Organisation (see split in darts)
- BDO: 1980–1983
- PDC: 2007–2015

WDF major events – best performances
- World Championship: Last 32: 1983
- World Masters: Last 16: 1980

PDC premier events – best performances
- UK Open: Last 128: 2007
- Desert Classic: Last 32: 2007

= Stuart Holden (darts player) =

English darts player

Stuart Holden is an English former professional darts player.

==Career==

Holden played in the 1983 BDO World Darts Championship, losing in the first round to Les Capewell. He had earlier lost in the first round of the 1980 Winmau World Masters to Jocky Wilson and reached the second round of the 1982 British Professional, beating Rab Smith in the first round before losing to Eric Bristow.

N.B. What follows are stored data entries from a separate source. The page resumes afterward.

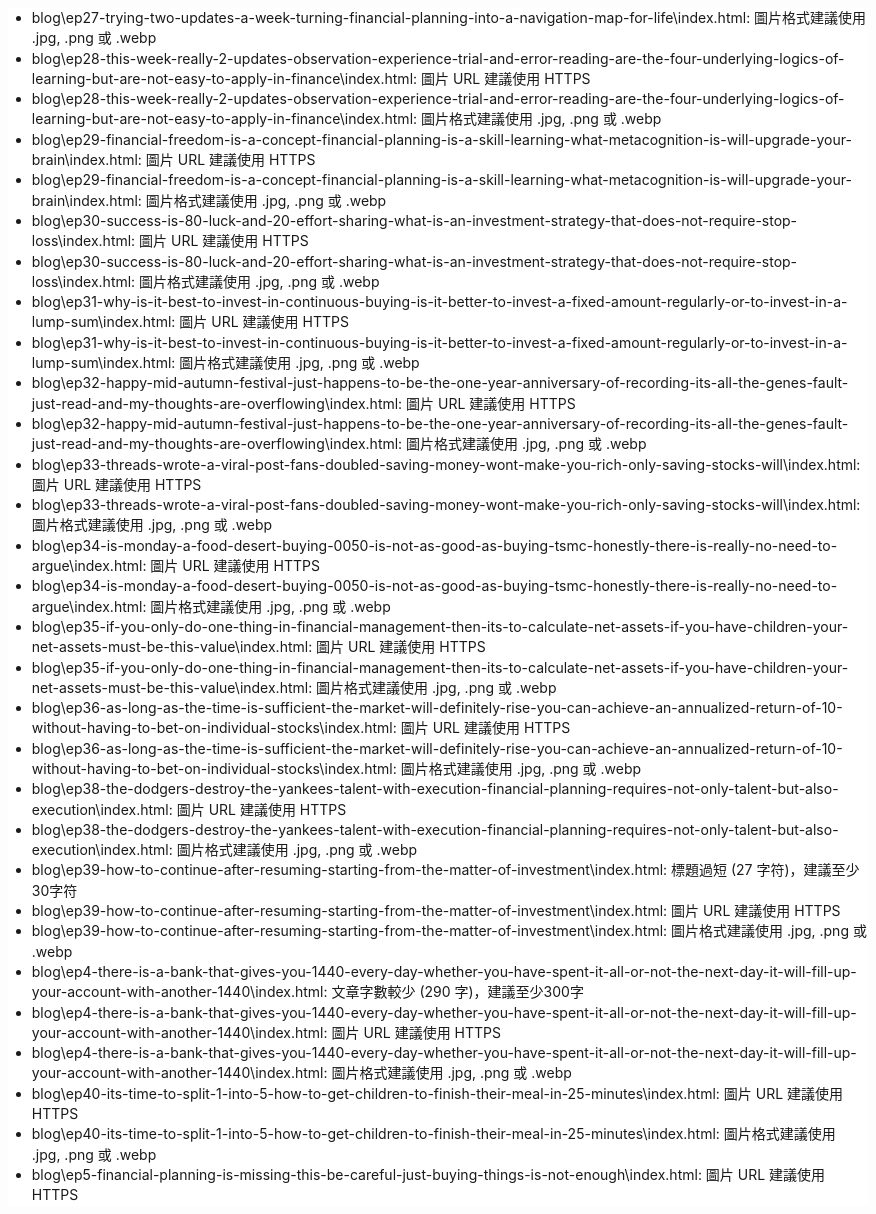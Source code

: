 - blog\ep27-trying-two-updates-a-week-turning-financial-planning-into-a-navigation-map-for-life\index.html: 圖片格式建議使用 .jpg, .png 或 .webp
- blog\ep28-this-week-really-2-updates-observation-experience-trial-and-error-reading-are-the-four-underlying-logics-of-learning-but-are-not-easy-to-apply-in-finance\index.html: 圖片 URL 建議使用 HTTPS
- blog\ep28-this-week-really-2-updates-observation-experience-trial-and-error-reading-are-the-four-underlying-logics-of-learning-but-are-not-easy-to-apply-in-finance\index.html: 圖片格式建議使用 .jpg, .png 或 .webp
- blog\ep29-financial-freedom-is-a-concept-financial-planning-is-a-skill-learning-what-metacognition-is-will-upgrade-your-brain\index.html: 圖片 URL 建議使用 HTTPS
- blog\ep29-financial-freedom-is-a-concept-financial-planning-is-a-skill-learning-what-metacognition-is-will-upgrade-your-brain\index.html: 圖片格式建議使用 .jpg, .png 或 .webp
- blog\ep30-success-is-80-luck-and-20-effort-sharing-what-is-an-investment-strategy-that-does-not-require-stop-loss\index.html: 圖片 URL 建議使用 HTTPS
- blog\ep30-success-is-80-luck-and-20-effort-sharing-what-is-an-investment-strategy-that-does-not-require-stop-loss\index.html: 圖片格式建議使用 .jpg, .png 或 .webp
- blog\ep31-why-is-it-best-to-invest-in-continuous-buying-is-it-better-to-invest-a-fixed-amount-regularly-or-to-invest-in-a-lump-sum\index.html: 圖片 URL 建議使用 HTTPS
- blog\ep31-why-is-it-best-to-invest-in-continuous-buying-is-it-better-to-invest-a-fixed-amount-regularly-or-to-invest-in-a-lump-sum\index.html: 圖片格式建議使用 .jpg, .png 或 .webp
- blog\ep32-happy-mid-autumn-festival-just-happens-to-be-the-one-year-anniversary-of-recording-its-all-the-genes-fault-just-read-and-my-thoughts-are-overflowing\index.html: 圖片 URL 建議使用 HTTPS
- blog\ep32-happy-mid-autumn-festival-just-happens-to-be-the-one-year-anniversary-of-recording-its-all-the-genes-fault-just-read-and-my-thoughts-are-overflowing\index.html: 圖片格式建議使用 .jpg, .png 或 .webp
- blog\ep33-threads-wrote-a-viral-post-fans-doubled-saving-money-wont-make-you-rich-only-saving-stocks-will\index.html: 圖片 URL 建議使用 HTTPS
- blog\ep33-threads-wrote-a-viral-post-fans-doubled-saving-money-wont-make-you-rich-only-saving-stocks-will\index.html: 圖片格式建議使用 .jpg, .png 或 .webp
- blog\ep34-is-monday-a-food-desert-buying-0050-is-not-as-good-as-buying-tsmc-honestly-there-is-really-no-need-to-argue\index.html: 圖片 URL 建議使用 HTTPS
- blog\ep34-is-monday-a-food-desert-buying-0050-is-not-as-good-as-buying-tsmc-honestly-there-is-really-no-need-to-argue\index.html: 圖片格式建議使用 .jpg, .png 或 .webp
- blog\ep35-if-you-only-do-one-thing-in-financial-management-then-its-to-calculate-net-assets-if-you-have-children-your-net-assets-must-be-this-value\index.html: 圖片 URL 建議使用 HTTPS
- blog\ep35-if-you-only-do-one-thing-in-financial-management-then-its-to-calculate-net-assets-if-you-have-children-your-net-assets-must-be-this-value\index.html: 圖片格式建議使用 .jpg, .png 或 .webp
- blog\ep36-as-long-as-the-time-is-sufficient-the-market-will-definitely-rise-you-can-achieve-an-annualized-return-of-10-without-having-to-bet-on-individual-stocks\index.html: 圖片 URL 建議使用 HTTPS
- blog\ep36-as-long-as-the-time-is-sufficient-the-market-will-definitely-rise-you-can-achieve-an-annualized-return-of-10-without-having-to-bet-on-individual-stocks\index.html: 圖片格式建議使用 .jpg, .png 或 .webp
- blog\ep38-the-dodgers-destroy-the-yankees-talent-with-execution-financial-planning-requires-not-only-talent-but-also-execution\index.html: 圖片 URL 建議使用 HTTPS
- blog\ep38-the-dodgers-destroy-the-yankees-talent-with-execution-financial-planning-requires-not-only-talent-but-also-execution\index.html: 圖片格式建議使用 .jpg, .png 或 .webp
- blog\ep39-how-to-continue-after-resuming-starting-from-the-matter-of-investment\index.html: 標題過短 (27 字符)，建議至少30字符
- blog\ep39-how-to-continue-after-resuming-starting-from-the-matter-of-investment\index.html: 圖片 URL 建議使用 HTTPS
- blog\ep39-how-to-continue-after-resuming-starting-from-the-matter-of-investment\index.html: 圖片格式建議使用 .jpg, .png 或 .webp
- blog\ep4-there-is-a-bank-that-gives-you-1440-every-day-whether-you-have-spent-it-all-or-not-the-next-day-it-will-fill-up-your-account-with-another-1440\index.html: 文章字數較少 (290 字)，建議至少300字
- blog\ep4-there-is-a-bank-that-gives-you-1440-every-day-whether-you-have-spent-it-all-or-not-the-next-day-it-will-fill-up-your-account-with-another-1440\index.html: 圖片 URL 建議使用 HTTPS
- blog\ep4-there-is-a-bank-that-gives-you-1440-every-day-whether-you-have-spent-it-all-or-not-the-next-day-it-will-fill-up-your-account-with-another-1440\index.html: 圖片格式建議使用 .jpg, .png 或 .webp
- blog\ep40-its-time-to-split-1-into-5-how-to-get-children-to-finish-their-meal-in-25-minutes\index.html: 圖片 URL 建議使用 HTTPS
- blog\ep40-its-time-to-split-1-into-5-how-to-get-children-to-finish-their-meal-in-25-minutes\index.html: 圖片格式建議使用 .jpg, .png 或 .webp
- blog\ep5-financial-planning-is-missing-this-be-careful-just-buying-things-is-not-enough\index.html: 圖片 URL 建議使用 HTTPS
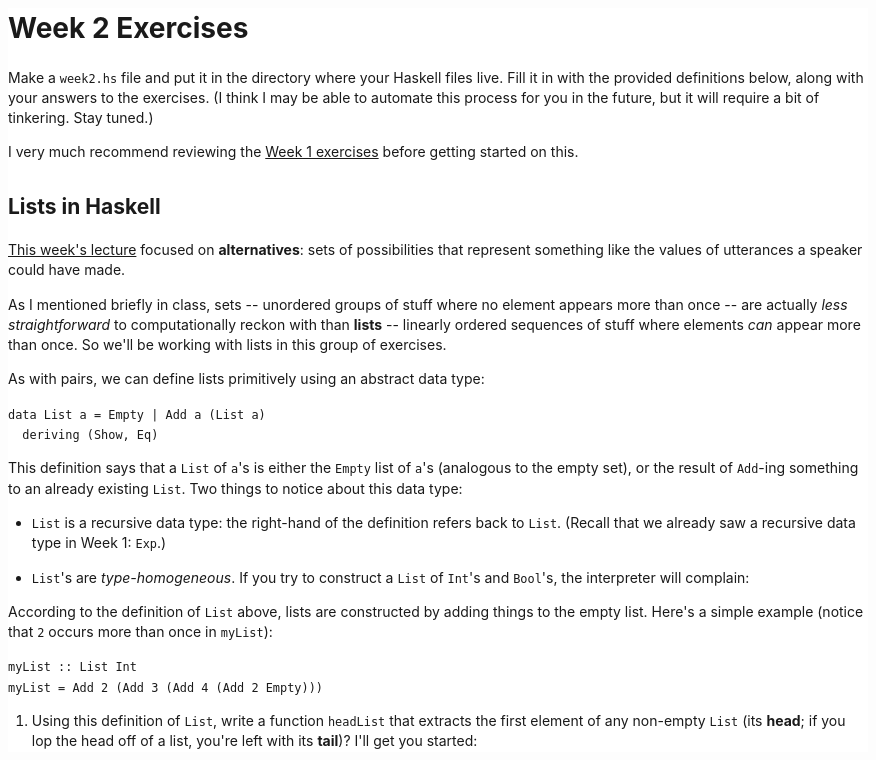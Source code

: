 # Week 2 Exercises

Make a `week2.hs` file and put it in the directory where your Haskell files
live. Fill it in with the provided definitions below, along with your answers
to the exercises. (I think I may be able to automate this process for you in
the future, but it will require a bit of tinkering. Stay tuned.)

I very much recommend reviewing the [Week 1
exercises](https://github.com/schar/comp-sem/blob/master/exercises/week1.md)
before getting started on this.

## Lists in Haskell

[This week's
lecture](https://www.dropbox.com/s/qy37h6xs49qod71/s17-01-25.pdf?dl=0) focused
on **alternatives**: sets of possibilities that represent something like the
values of utterances a speaker could have made.

As I mentioned briefly in class, sets -- unordered groups of stuff where no
element appears more than once -- are actually *less straightforward* to
computationally reckon with than **lists** -- linearly ordered sequences of
stuff where elements *can* appear more than once. So we'll be working with
lists in this group of exercises.

As with pairs, we can define lists primitively using an abstract data type:

``` {.haskell .literate}
data List a = Empty | Add a (List a)
  deriving (Show, Eq)
```

This definition says that a `List` of `a`'s is either the `Empty` list of `a`'s
(analogous to the empty set), or the result of `Add`-ing something to an
already existing `List`. Two things to notice about this data type:

-   `List` is a recursive data type: the right-hand of the definition refers
    back to `List`. (Recall that we already saw a recursive data type in Week
    1: `Exp`.)

-   `List`'s are *type-homogeneous*. If you try to construct a `List` of
    `Int`'s and `Bool`'s, the interpreter will complain:

According to the definition of `List` above, lists are constructed by adding
things to the empty list. Here's a simple example (notice that `2` occurs more
than once in `myList`):

``` {.haskell .literate}
myList :: List Int
myList = Add 2 (Add 3 (Add 4 (Add 2 Empty)))
```

1.  Using this definition of `List`, write a function `headList` that extracts
    the first element of any non-empty `List` (its **head**; if you lop the
    head off of a list, you're left with its **tail**)? I'll get you started:
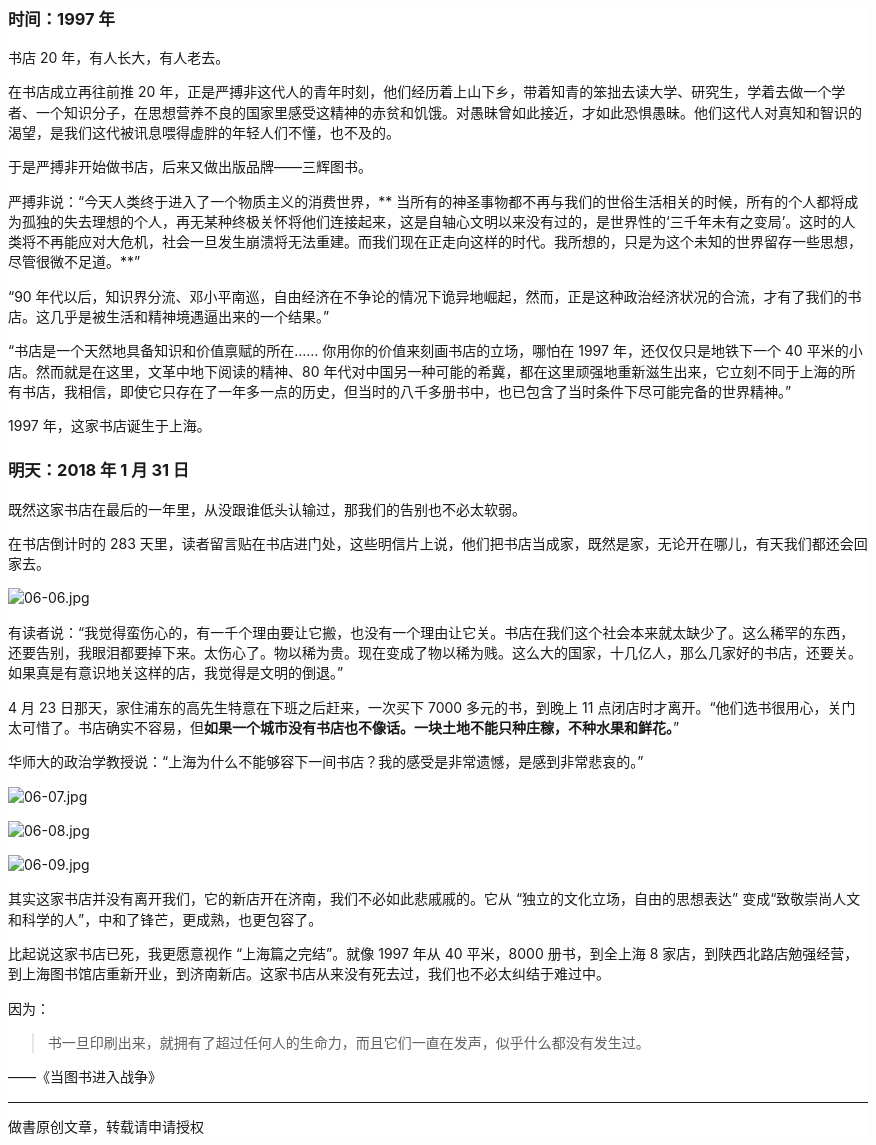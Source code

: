 ### 时间：1997 年

书店 20 年，有人长大，有人老去。

在书店成立再往前推 20 年，正是严搏非这代人的青年时刻，他们经历着上山下乡，带着知青的笨拙去读大学、研究生，学着去做一个学者、一个知识分子，在思想营养不良的国家里感受这精神的赤贫和饥饿。对愚昧曾如此接近，才如此恐惧愚昧。他们这代人对真知和智识的渴望，是我们这代被讯息喂得虚胖的年轻人们不懂，也不及的。

于是严搏非开始做书店，后来又做出版品牌——三辉图书。

严搏非说：“今天人类终于进入了一个物质主义的消费世界，** 当所有的神圣事物都不再与我们的世俗生活相关的时候，所有的个人都将成为孤独的失去理想的个人，再无某种终极关怀将他们连接起来，这是自轴心文明以来没有过的，是世界性的‘三千年未有之变局’。这时的人类将不再能应对大危机，社会一旦发生崩溃将无法重建。而我们现在正走向这样的时代。我所想的，只是为这个未知的世界留存一些思想，尽管很微不足道。**”

“90 年代以后，知识界分流、邓小平南巡，自由经济在不争论的情况下诡异地崛起，然而，正是这种政治经济状况的合流，才有了我们的书店。这几乎是被生活和精神境遇逼出来的一个结果。”

“书店是一个天然地具备知识和价值禀赋的所在…… 你用你的价值来刻画书店的立场，哪怕在 1997 年，还仅仅只是地铁下一个 40 平米的小店。然而就是在这里，文革中地下阅读的精神、80 年代对中国另一种可能的希冀，都在这里顽强地重新滋生出来，它立刻不同于上海的所有书店，我相信，即使它只存在了一年多一点的历史，但当时的八千多册书中，也已包含了当时条件下尽可能完备的世界精神。”

1997 年，这家书店诞生于上海。

### 明天：2018 年 1 月 31 日

既然这家书店在最后的一年里，从没跟谁低头认输过，那我们的告别也不必太软弱。

在书店倒计时的 283 天里，读者留言贴在书店进门处，这些明信片上说，他们把书店当成家，既然是家，无论开在哪儿，有天我们都还会回家去。

![06-06.jpg](https://i.loli.net/2018/04/26/5ae1bd7c37913.jpg)

有读者说：“我觉得蛮伤心的，有一千个理由要让它搬，也没有一个理由让它关。书店在我们这个社会本来就太缺少了。这么稀罕的东西，还要告别，我眼泪都要掉下来。太伤心了。物以稀为贵。现在变成了物以稀为贱。这么大的国家，十几亿人，那么几家好的书店，还要关。如果真是有意识地关这样的店，我觉得是文明的倒退。”

4 月 23 日那天，家住浦东的高先生特意在下班之后赶来，一次买下 7000 多元的书，到晚上 11 点闭店时才离开。“他们选书很用心，关门太可惜了。书店确实不容易，但**如果一个城市没有书店也不像话。一块土地不能只种庄稼，不种水果和鲜花。**”

华师大的政治学教授说：“上海为什么不能够容下一间书店？我的感受是非常遗憾，是感到非常悲哀的。”

![06-07.jpg](https://i.loli.net/2018/04/26/5ae1bd7bc2b6b.jpg)

![06-08.jpg](https://i.loli.net/2018/04/26/5ae1bd7ba3e98.jpg)

![06-09.jpg](https://i.loli.net/2018/04/26/5ae1bd7b45c3d.jpg)

其实这家书店并没有离开我们，它的新店开在济南，我们不必如此悲戚戚的。它从 “独立的文化立场，自由的思想表达” 变成“致敬崇尚人文和科学的人”，中和了锋芒，更成熟，也更包容了。

比起说这家书店已死，我更愿意视作 “上海篇之完结”。就像 1997 年从 40 平米，8000 册书，到全上海 8 家店，到陕西北路店勉强经营，到上海图书馆店重新开业，到济南新店。这家书店从来没有死去过，我们也不必太纠结于难过中。

因为：

> 书一旦印刷出来，就拥有了超过任何人的生命力，而且它们一直在发声，似乎什么都没有发生过。

——《当图书进入战争》

---

做書原创文章，转载请申请授权
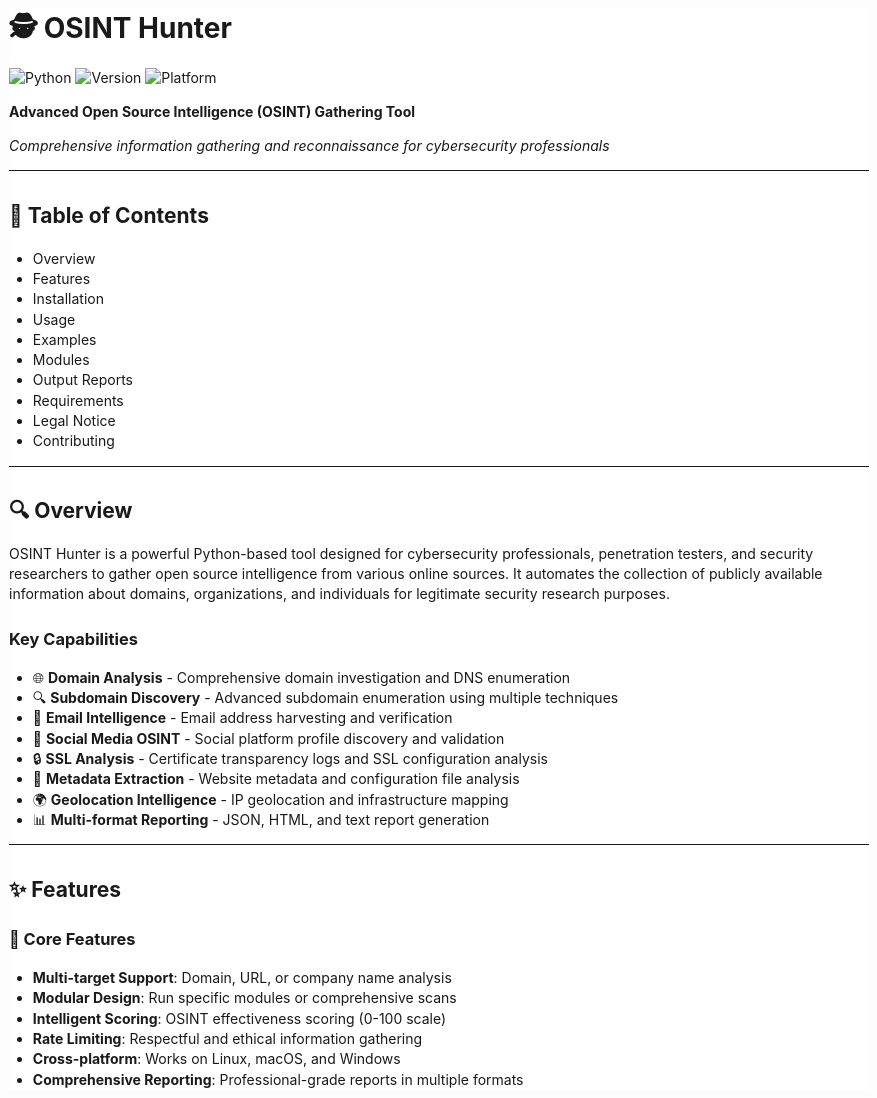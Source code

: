 # 🕵️ OSINT Hunter

![Python](https://img.shields.io/badge/python-3.6+-blue.svg)
![Version](https://img.shields.io/badge/version-1.0.0-brightgreen.svg)
![Platform](https://img.shields.io/badge/platform-linux%20%7C%20macos%20%7C%20windows-lightgrey.svg)

**Advanced Open Source Intelligence (OSINT) Gathering Tool**

*Comprehensive information gathering and reconnaissance for cybersecurity professionals*

---

## 📖 Table of Contents

- Overview
- Features
- Installation
- Usage
- Examples
- Modules
- Output Reports
- Requirements
- Legal Notice
- Contributing

---

## 🔍 Overview

OSINT Hunter is a powerful Python-based tool designed for cybersecurity professionals, penetration testers, and security researchers to gather open source intelligence from various online sources. It automates the collection of publicly available information about domains, organizations, and individuals for legitimate security research purposes.

### Key Capabilities
- 🌐 **Domain Analysis** - Comprehensive domain investigation and DNS enumeration
- 🔍 **Subdomain Discovery** - Advanced subdomain enumeration using multiple techniques
- 📧 **Email Intelligence** - Email address harvesting and verification
- 📱 **Social Media OSINT** - Social platform profile discovery and validation
- 🔒 **SSL Analysis** - Certificate transparency logs and SSL configuration analysis
- 📄 **Metadata Extraction** - Website metadata and configuration file analysis
- 🌍 **Geolocation Intelligence** - IP geolocation and infrastructure mapping
- 📊 **Multi-format Reporting** - JSON, HTML, and text report generation

---

## ✨ Features

### 🔧 Core Features
- **Multi-target Support**: Domain, URL, or company name analysis
- **Modular Design**: Run specific modules or comprehensive scans
- **Intelligent Scoring**: OSINT effectiveness scoring (0-100 scale)
- **Rate Limiting**: Respectful and ethical information gathering
- **Cross-platform**: Works on Linux, macOS, and Windows
- **Comprehensive Reporting**: Professional-grade reports in multiple formats
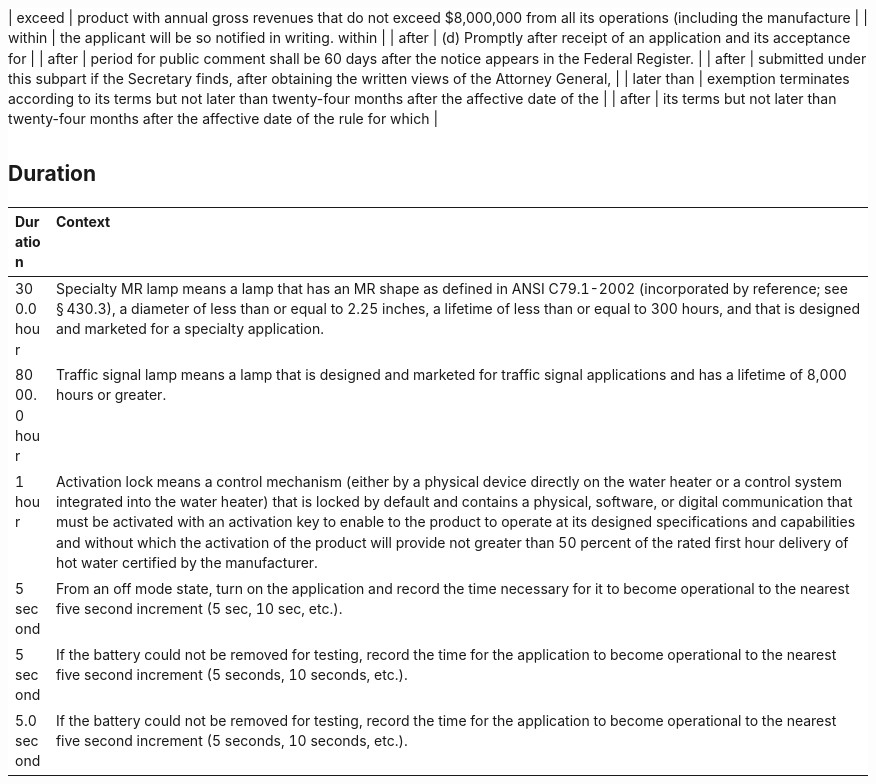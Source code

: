 | exceed                   | product with annual gross revenues that do not exceed $8,000,000 from all its operations (including the manufacture                    |
| within                   | the applicant will be so notified in writing. within                                                                                   |
| after                    | (d) Promptly  after receipt of an application and its acceptance for                                                                   |
| after                    | period for public comment shall be 60 days after  the notice appears in the Federal Register.                                          |
| after                    | submitted under this subpart if the Secretary finds, after obtaining the written views of the Attorney General,                        |
| later than               | exemption terminates according to its terms but not later than twenty-four months after the affective date of the                      |
| after                    | its terms but not later than twenty-four months after the affective date of the rule for which                                         |


## Duration

| Duration    | Context                                                                                                                                                                                                                                                                                                                                                                                                                                                                                                                                                 |
|:------------|:--------------------------------------------------------------------------------------------------------------------------------------------------------------------------------------------------------------------------------------------------------------------------------------------------------------------------------------------------------------------------------------------------------------------------------------------------------------------------------------------------------------------------------------------------------|
| 300.0 hour  | Specialty MR lamp means a lamp that has an MR shape as defined in ANSI C79.1-2002 (incorporated by reference; see &#167;&#8201;430.3), a diameter of less than or equal to 2.25 inches, a lifetime of less than or equal to 300 hours, and that is designed and marketed for a specialty application.                                                                                                                                                                                                                                                   |
| 8000.0 hour | Traffic signal lamp means a lamp that is designed and marketed for traffic signal applications and has a lifetime of 8,000 hours or greater.                                                                                                                                                                                                                                                                                                                                                                                                            |
| 1 hour      | Activation lock means a control mechanism (either by a physical device directly on the water heater or a control system integrated into the water heater) that is locked by default and contains a physical, software, or digital communication that must be activated with an activation key to enable to the product to operate at its designed specifications and capabilities and without which the activation of the product will provide not greater than 50 percent of the rated first hour delivery of hot water certified by the manufacturer. |
| 5 second    | From an off mode state, turn on the application and record the time necessary for it to become operational to the nearest five second increment (5 sec, 10 sec, etc.).                                                                                                                                                                                                                                                                                                                                                                                  |
| 5 second    | If the battery could not be removed for testing, record the time for the application to become operational to the nearest five second increment (5 seconds, 10 seconds, etc.).                                                                                                                                                                                                                                                                                                                                                                          |
| 5.0 second  | If the battery could not be removed for testing, record the time for the application to become operational to the nearest five second increment (5 seconds, 10 seconds, etc.).                                                                                                                                                                                                                                                                                                                                                                          |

24 years after his appearance in the World Championship, Holden qualified for the PDC UK Open winning his preliminary and first round matches before losing in the second round to Nigel Birch. He then qualified for the 2007 Las Vegas Desert Classic, winning one of eight places in the second of the two qualifiers for the event. After an early exit in the first qualifier to Mick McGowan, Holden went on to defeat the likes of Dave Ladley, Andy Jenkins and Steve Hine to earn qualification. He was defeated in the first round by Gary Mawson.

Following his qualification to the Desert Classic, Holden joined the PDC full-time but has failed to make any real progress in floor tournaments and has failed to qualify for any of the majors tournaments since.